On August 1st, an Appellate Court ruled against a proposed tax increase of 1% - 3% to applied by San Diego hotels on occupants. This increased tax would have been used to fund a $520 million expansion of the San Diego Convention Center. In their (unanimous) ruling, the judges said:
"While we understand the City would like to expand the convention center, we are duty bound to uphold the provisions of the California Constitution and the City Charter that require that the City’s registered voters approve the special tax at issue in this case."
In this particular case, the California Constitution requires (thanks to Proposition 13) a two-thirds majority vote in order to increase taxes. Since that vote never took place, the tax increase is unconstitutional.

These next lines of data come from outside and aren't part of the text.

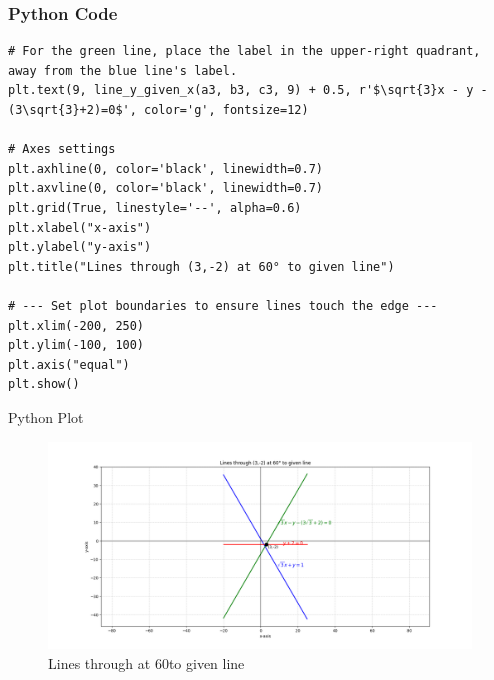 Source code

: \documentclass{beamer}
\begin{document}
\begin{frame}[fragile]
    \frametitle{Python Code}
    \begin{lstlisting}
# For the green line, place the label in the upper-right quadrant, away from the blue line's label.
plt.text(9, line_y_given_x(a3, b3, c3, 9) + 0.5, r'$\sqrt{3}x - y -(3\sqrt{3}+2)=0$', color='g', fontsize=12)

# Axes settings
plt.axhline(0, color='black', linewidth=0.7)
plt.axvline(0, color='black', linewidth=0.7)
plt.grid(True, linestyle='--', alpha=0.6)
plt.xlabel("x-axis")
plt.ylabel("y-axis")
plt.title("Lines through (3,-2) at 60° to given line")

# --- Set plot boundaries to ensure lines touch the edge ---
plt.xlim(-200, 250)
plt.ylim(-100, 100)
plt.axis("equal") 
plt.show()
    \end{lstlisting}
\end{frame}


\begin{frame}{Python Plot}
    \begin{figure}
        \centering
        \includegraphics[width=\columnwidth]{../figs/pure_python.png}
        \caption{Lines through  at 60\degree to given line}
        \label{fig:fig}
    \end{figure}
\end{frame}
\end{document}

While this leaves the convention center expansion on very shaky footing, it has re-opened the door for the Chargers to pitch the city on a new stadium downtown which would include additional convention space. Apparently, according to an article written by Roger Showley for the UT San Diego, JMI realty - the development group which was primarily responsible for the construction of Petco Park - has been pitching both the city and the Chargers on some ideas for a shared stadium and convention center space.
In the interests of brevity, I will only discuss the JMI proposals which would entail a new stadium for the Chargers.
A Separate Stadium and Expanded Convention Center downtown
The first proposal would be to continue to the convention center expansion as planned, although with a higher estimated cost of $680 million ($160 million above the original estimate of $520 million), and then build a Chargers stadium east of Petco Park, at an estimated cost of $1.15 billion (and some other items) for a grand total of just over $1.8 billion.
The upside of this plan would be an expanded convention center, which would remain contiguous - the preferred option for large conventions such as Comic-Con. There's also no problem with schedule conflicts, as conventions scheduled in January (i.e. during the playoffs) would not be faced with potential relocations. The downside - the cost. I can't see any way voters would approve any plan which requires a $1.8 billion outlay, especially since it would likely require some sort of tax increase.